Stored data:
════════════════

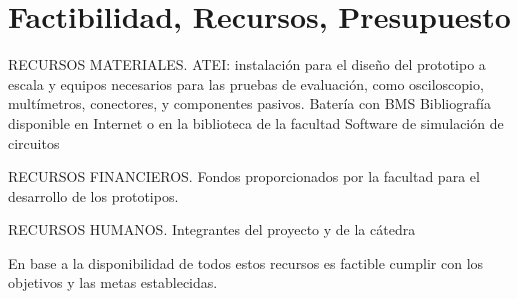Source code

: \section{Factibilidad, Recursos, Presupuesto}
RECURSOS MATERIALES.
ATEI: instalación para el diseño del prototipo a escala y equipos necesarios para las pruebas de evaluación, como osciloscopio, multímetros, conectores, y componentes pasivos. 
Batería con BMS 
Bibliografía disponible en Internet o en la biblioteca de la facultad
Software de simulación de circuitos

RECURSOS FINANCIEROS.
Fondos proporcionados por la facultad para el desarrollo de los prototipos.

RECURSOS HUMANOS.
Integrantes del proyecto y de la cátedra

En base a la disponibilidad de todos estos recursos es factible cumplir con los objetivos y las metas establecidas.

════════════════

A word-for-word restatement of the records above from the line containing "Software de simulación de circuitos" to their final line is all the answer should hold.

Software de simulación de circuitos

RECURSOS FINANCIEROS.
Fondos proporcionados por la facultad para el desarrollo de los prototipos.

RECURSOS HUMANOS.
Integrantes del proyecto y de la cátedra

En base a la disponibilidad de todos estos recursos es factible cumplir con los objetivos y las metas establecidas.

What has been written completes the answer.